Josè asks if somebody small, say like a little boy, could do big things if he thinks he can.
“You’ve been thinking? Good! I like children who think. It means they use their brains. And if you use your brain, little Josè, there’s nothing you cannot do. Nothing. Look at me – I used to sell newspapers. Now I’ve got a shop. How did that happen?” He taps his head again. “You understand?”
Yes, Josè nods. But what if your brain tells you to do something big? Maybe, even, something bad?
“Oh, you’ve been thinking about girls, little Josè? Girls? Hah! I like that. Let me tell you about girls…” And for the next fifteen minutes José Migeul Pereira listens to Mister Clemente’s summary of the art of romance and love.
But the butcher was wrong. José wasn’t thinking about girls at all. And Clemente Demetrio never worked it out, either. He simply thought the fire at the children’s home must have scared the little boy so much that he ran off.

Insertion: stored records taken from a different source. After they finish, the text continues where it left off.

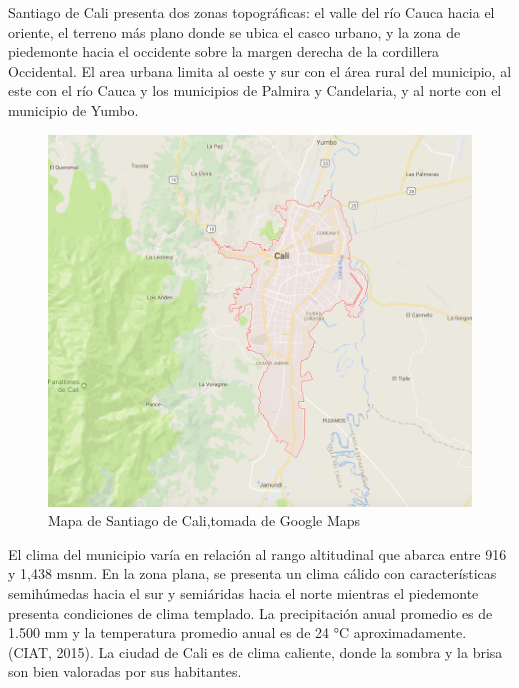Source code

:\documentclass[12pt,]{book}
\begin{document}
Santiago de Cali presenta dos zonas topográficas: el valle del río Cauca
hacia el oriente, el terreno más plano donde se ubica el casco urbano, y
la zona de piedemonte hacia el occidente sobre la margen derecha de la
cordillera Occidental. El area urbana limita al oeste y sur con el área
rural del municipio, al este con el río Cauca y los municipios de
Palmira y Candelaria, y al norte con el municipio de Yumbo.

\begin{figure}
\includegraphics[width=1\linewidth]{images/googlemap} \caption{Mapa de Santiago de Cali,tomada de Google Maps}\label{fig:googlemp}
\end{figure}

El clima del municipio varía en relación al rango altitudinal que abarca
entre 916 y 1,438 msnm. En la zona plana, se presenta un clima cálido
con características semihúmedas hacia el sur y semiáridas hacia el norte
mientras el piedemonte presenta condiciones de clima templado. La
precipitación anual promedio es de 1.500 mm y la temperatura promedio
anual es de 24 °C aproximadamente. (CIAT, 2015). La ciudad de Cali es de
clima caliente, donde la sombra y la brisa son bien valoradas por sus
habitantes.
\end{document}
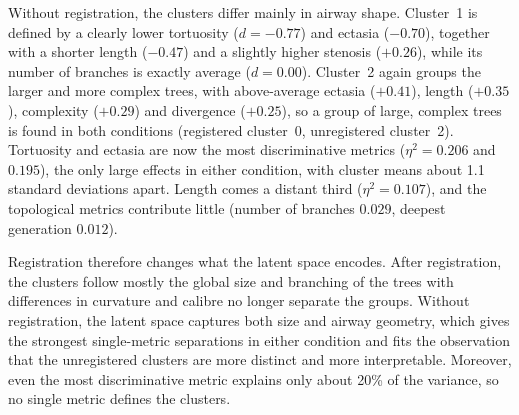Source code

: Without registration, the clusters differ mainly in airway shape. Cluster~1 is defined by a
clearly lower tortuosity ($d = -0.77$) and ectasia ($-0.70$), together with a shorter length
($-0.47$) and a slightly higher stenosis ($+0.26$), while its number of branches is exactly
average ($d = 0.00$). Cluster~2 again groups the larger and more complex trees, with
above-average ectasia ($+0.41$), length ($+0.35$), complexity ($+0.29$) and divergence
($+0.25$), so a group of large, complex trees is found in both conditions (registered cluster~0,
unregistered cluster~2). Tortuosity and ectasia are now the most discriminative metrics
($\eta^2 = 0.206$ and $0.195$), the only large effects in either condition, with cluster means
about 1.1 standard deviations apart. Length comes a distant third ($\eta^2 = 0.107$), and the
topological metrics contribute little (number of branches $0.029$, deepest generation $0.012$).

Registration therefore changes what the latent space encodes. After registration, the clusters
follow mostly the global size and branching of the trees with differences in curvature
and calibre no longer separate the groups. Without registration, the latent space captures both
size and airway geometry, which gives the strongest single-metric separations in either
condition and fits the observation that the unregistered clusters are more distinct and more
interpretable. Moreover, even the most discriminative
metric explains only about 20\% of the variance, so no single metric defines the clusters.




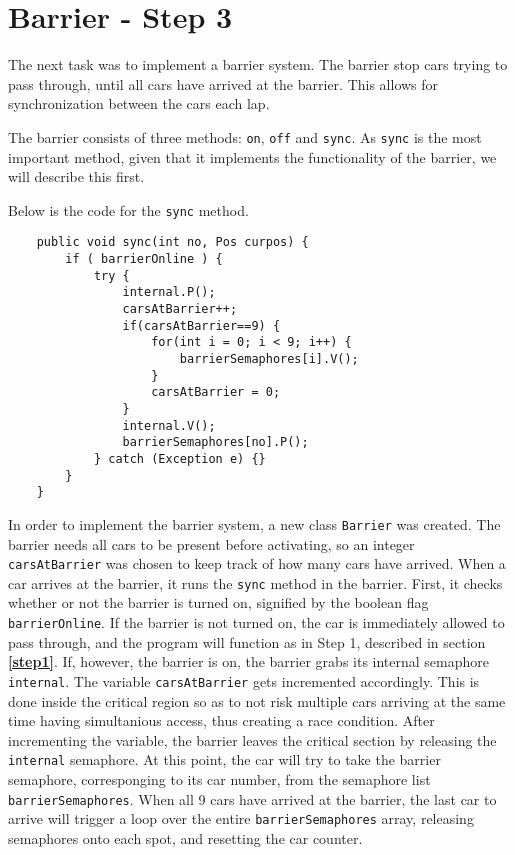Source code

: \section{Barrier - Step 3}
The next task was to implement a barrier system. The barrier stop cars trying to pass through, until all cars have arrived at the barrier. This allows for synchronization between the cars each lap. 

The barrier consists of three methods: \texttt{on}, \texttt{off} and \texttt{sync}. As \texttt{sync} is the most important method, given that it implements the functionality of the barrier, we will describe this first.

Below is the code for the \texttt{sync} method.
\begin{lstlisting}
    public void sync(int no, Pos curpos) {
        if ( barrierOnline ) {
            try {
                internal.P();
                carsAtBarrier++;
                if(carsAtBarrier==9) {
                    for(int i = 0; i < 9; i++) {
                        barrierSemaphores[i].V();
                    }
                    carsAtBarrier = 0;
                }
                internal.V();
                barrierSemaphores[no].P();
            } catch (Exception e) {}
        }
    }
\end{lstlisting}

In order to implement the barrier system, a new class \texttt{Barrier} was created. The barrier needs all cars to be present before activating, so an integer \texttt{carsAtBarrier} was chosen to keep track of how many cars have arrived. When a car arrives at the barrier, it runs the \texttt{sync} method in the barrier. First, it checks whether or not the barrier is turned on, signified by the boolean flag \texttt{barrierOnline}. If the barrier is not turned on, the car is immediately allowed to pass through, and the program will function as in Step 1, described in section \textbf{\ref{step1}}. If, however, the barrier is on, the barrier grabs its internal semaphore \texttt{internal}. The variable \texttt{carsAtBarrier} gets incremented accordingly. This is done inside the critical region so as to not risk multiple cars arriving at the same time having simultanious access, thus creating a race condition. After incrementing the variable, the barrier leaves the critical section by releasing the \texttt{internal} semaphore. At this point, the car will try to take the barrier semaphore, corresponging to its car number, from the semaphore list \texttt{barrierSemaphores}. When all 9 cars have arrived at the barrier, the last car to arrive will trigger a loop over the entire \texttt{barrierSemaphores} array, releasing semaphores onto each spot, and resetting the car counter. 

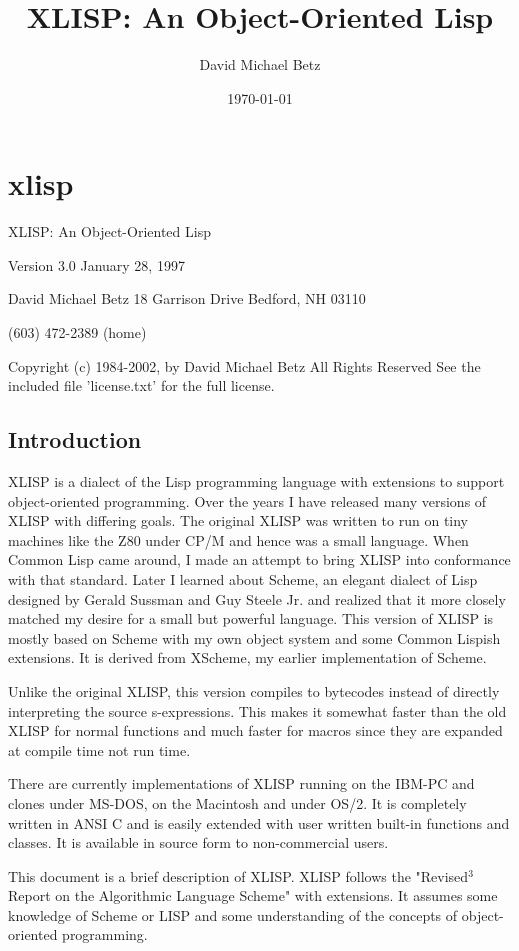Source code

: \documentclass[11pt]{article}
\author{David Michael Betz}
\date{\today}
\title{XLISP: An Object-Oriented Lisp}
\begin{document}
\maketitle
\tableofcontents

\section{xlisp}
\label{sec-1}

XLISP: An Object-Oriented Lisp

Version 3.0
January 28, 1997

David Michael Betz
18 Garrison Drive
Bedford, NH 03110

(603) 472-2389 (home)

Copyright (c) 1984-2002, by David Michael Betz
All Rights Reserved
See the included file 'license.txt' for the full license.
\subsection{Introduction}
\label{sec-1-1}

XLISP is a dialect of the Lisp programming language with extensions
to support object-oriented programming. Over the years I have
released many versions of XLISP with differing goals. The original
XLISP was written to run on tiny machines like the Z80 under CP/M
and hence was a small language. When Common Lisp came around, I made
an attempt to bring XLISP into conformance with that standard. Later
I learned about Scheme, an elegant dialect of Lisp designed by
Gerald Sussman and Guy Steele Jr. and realized that it more closely
matched my desire for a small but powerful language. This version of
XLISP is mostly based on Scheme with my own object system and some
Common Lispish extensions. It is derived from XScheme, my earlier
implementation of Scheme.

Unlike the original XLISP, this version compiles to bytecodes
instead of directly interpreting the source s-expressions. This
makes it somewhat faster than the old XLISP for normal functions and
much faster for macros since they are expanded at compile time not
run time.

There are currently implementations of XLISP running on the IBM-PC
and clones under MS-DOS, on the Macintosh and under OS/2. It is
completely written in ANSI C and is easily extended with user
written built-in functions and classes. It is available in source
form to non-commercial users.

This document is a brief description of XLISP. XLISP follows the
"Revised$^{\text{3}}$ Report on the Algorithmic Language Scheme" with
extensions. It assumes some knowledge of Scheme or LISP and some
understanding of the concepts of object-oriented programming.
\end{document}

He even attended the funeral of Manuel, trying to look sad – but his only regret was that his small helper wasn’t there to listen to him talk and sing anymore.
And little Josè, knowing what he did, wouldn’t return to his only friend for a long, long time. Maybe, if he knew how much the old man missed him, he would have stopped on his way out of the city to explain.
But he didn’t stop. He didn’t explain. Couldn’t. His instincts told him to get away as far as possible. And that’s how it came to be that he trudged through the veld, for days at end, before he met Comrade Vasily, the Russian who ran the training camp in the woods.